CNOOC Profits Nosedives, Eyes South China Sea

Maritime Activity Reports, Inc.

August 27, 2015

Photo: Cnooc Ltd

Photo: Cnooc Ltd

 Cnooc Ltd., China’s biggest offshore oil and gas explorer, posted a 56 percent decline in profit for the first half of this year.

Net income dropped to 14.73 billion yuan ($2.3 billion), or 0.33 yuan a share, from 33.59 billion yuan, or 0.75 yuan, a year earlier, the Beijing-based explorer said in a statement to the Hong Kong stock exchange Wednesday.
That exceeded the 13.9-billion yuan average of three analyst estimates compiled by Bloomberg.
Despite profit fall, the company kept its dividend payout the same as the year-earlier level.
Planned capital expenditure reduction by about 30 billion yuan this year and first-half savings of 12 billion yuan on an oil production tax helped offset lower cash inflows due to lower oil prices.
According to a statement by CNOOC, due to the substantial decline in realized oil prices, the company’s oil and gas sales revenue were RMB77.03 billion in the period, representing a decline of 34.2 percent on year.
Production from offshore China rose by 19.1% yoy to 156.3 million BOE and production from overseas was 83.9 million BOE, up 4.4% from the corresponding period in 2014. The Company’s 2015 full year production target of 475-495 million BOE remains unchanged.
Meanwhile, Argus reported that the company will extend deployment of an ultra-deepwater drilling rig in the disputed South China Sea, despite it being the cause of a diplomatic row between China and Vietnam last year over their respective maritime boundaries.
The company's Hai Yang Shi You 981 rig will extend drilling mainly at the Lingshui 17-2 gas field it discovered last year from 24 August until 20 October.

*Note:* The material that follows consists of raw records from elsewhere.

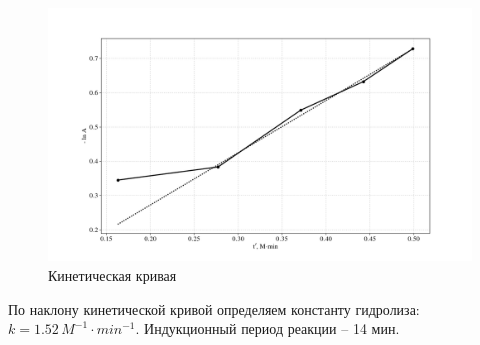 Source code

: \documentclass[12pt]{article}
\begin{document}
\begin{figure}[!ht]
	\includegraphics[width = \linewidth]{../kinetic.png}
	\caption{Кинетическая кривая}
\end{figure}

По наклону кинетической кривой определяем константу гидролиза: $k = 1.52 \, M^{-1} \cdot min^{-1}$. Индукционный период реакции -- 14 мин.
\end{document}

Its current position is some 72 nautical miles (130km) off Sanya city in south China's Hainan province, China's maritime safety administration said.
CNOOC has also issued a review of its operations offshore China during the first half of 2015. It has achieved a mid-sized light crude oil discovery, Liuhua 20-2, in the eastern South China Sea, likely to be developed with the nearby Liuhua 16-2 and Liuhua 23-1 oil and gas structures.